• [Requirement]: Each entry below must be repeated exactly, with pictures left out.

-- -- --

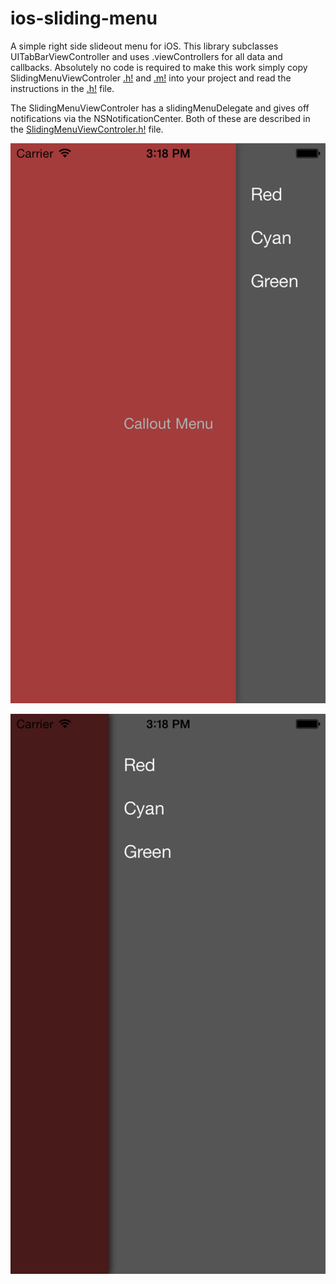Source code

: ios-sliding-menu
============

A simple right side slideout menu for iOS. This library subclasses UITabBarViewController and uses .viewControllers for all data and callbacks. Absolutely no code is required to make this work simply copy SlidingMenuViewControler [.h!](Slider/SlidingMenuViewController.h) and [.m!](Slider/SlidingMenuViewController.m) into your project and read the instructions in the [.h!](Slider/SlidingMenuViewController.h) file.

The SlidingMenuViewControler has a slidingMenuDelegate and gives off notifications via the NSNotificationCenter. Both of these are described in the [SlidingMenuViewControler.h!](Slider/SlidingMenuViewController.h) file.

![](screenshot1.png)

![](screenshot2.png)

-- -- --

• [Task result]:
Source code

: ios-sliding-menu
============

A simple right side slideout menu for iOS. This library subclasses UITabBarViewController and uses .viewControllers for all data and callbacks. Absolutely no code is required to make this work simply copy SlidingMenuViewControler [.h!](Slider/SlidingMenuViewController.h) and [.m!](Slider/SlidingMenuViewController.m) into your project and read the instructions in the [.h!](Slider/SlidingMenuViewController.h) file.

The SlidingMenuViewControler has a slidingMenuDelegate and gives off notifications via the NSNotificationCenter. Both of these are described in the [SlidingMenuViewControler.h!](Slider/SlidingMenuViewController.h) file.

![](screenshot1.png)

![](screenshot2.png)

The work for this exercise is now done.